• WHAT THE TASK ASKS:
Set the records down again in full, exactly as they are, apart from the images.

• INFORMATION GIVEN:

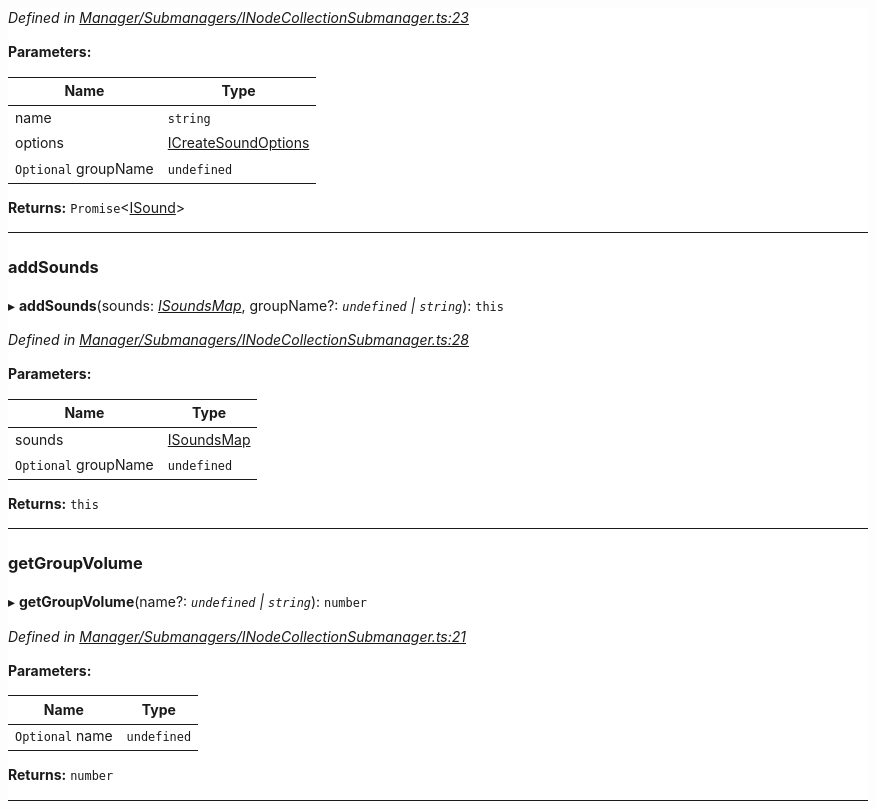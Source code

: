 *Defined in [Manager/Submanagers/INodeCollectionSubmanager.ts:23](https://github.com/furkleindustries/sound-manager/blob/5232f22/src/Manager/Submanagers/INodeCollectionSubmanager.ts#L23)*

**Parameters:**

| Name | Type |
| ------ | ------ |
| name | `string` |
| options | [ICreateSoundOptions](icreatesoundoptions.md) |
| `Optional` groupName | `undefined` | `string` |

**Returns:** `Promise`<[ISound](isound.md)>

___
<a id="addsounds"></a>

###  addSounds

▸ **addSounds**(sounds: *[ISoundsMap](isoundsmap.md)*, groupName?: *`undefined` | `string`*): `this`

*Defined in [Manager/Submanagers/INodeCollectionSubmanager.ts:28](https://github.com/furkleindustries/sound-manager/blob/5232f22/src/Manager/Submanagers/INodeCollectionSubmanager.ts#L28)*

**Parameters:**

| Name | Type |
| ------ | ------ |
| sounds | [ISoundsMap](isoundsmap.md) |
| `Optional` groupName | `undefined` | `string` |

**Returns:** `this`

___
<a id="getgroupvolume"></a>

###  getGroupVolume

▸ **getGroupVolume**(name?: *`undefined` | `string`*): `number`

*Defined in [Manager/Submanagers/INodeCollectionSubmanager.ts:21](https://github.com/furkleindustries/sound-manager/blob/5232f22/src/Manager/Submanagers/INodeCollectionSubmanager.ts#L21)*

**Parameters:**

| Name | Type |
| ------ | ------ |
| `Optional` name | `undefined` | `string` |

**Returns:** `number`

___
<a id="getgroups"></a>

• YOUR RESPONSE:
Source code

: *Defined in [Manager/Submanagers/INodeCollectionSubmanager.ts:23](https://github.com/furkleindustries/sound-manager/blob/5232f22/src/Manager/Submanagers/INodeCollectionSubmanager.ts#L23)*

**Parameters:**

| Name | Type |
| ------ | ------ |
| name | `string` |
| options | [ICreateSoundOptions](icreatesoundoptions.md) |
| `Optional` groupName | `undefined` | `string` |

**Returns:** `Promise`<[ISound](isound.md)>

___
<a id="addsounds"></a>

###  addSounds

▸ **addSounds**(sounds: *[ISoundsMap](isoundsmap.md)*, groupName?: *`undefined` | `string`*): `this`

*Defined in [Manager/Submanagers/INodeCollectionSubmanager.ts:28](https://github.com/furkleindustries/sound-manager/blob/5232f22/src/Manager/Submanagers/INodeCollectionSubmanager.ts#L28)*

**Parameters:**

| Name | Type |
| ------ | ------ |
| sounds | [ISoundsMap](isoundsmap.md) |
| `Optional` groupName | `undefined` | `string` |

**Returns:** `this`

___
<a id="getgroupvolume"></a>

###  getGroupVolume

▸ **getGroupVolume**(name?: *`undefined` | `string`*): `number`

*Defined in [Manager/Submanagers/INodeCollectionSubmanager.ts:21](https://github.com/furkleindustries/sound-manager/blob/5232f22/src/Manager/Submanagers/INodeCollectionSubmanager.ts#L21)*

**Parameters:**

| Name | Type |
| ------ | ------ |
| `Optional` name | `undefined` | `string` |

**Returns:** `number`

___
<a id="getgroups"></a>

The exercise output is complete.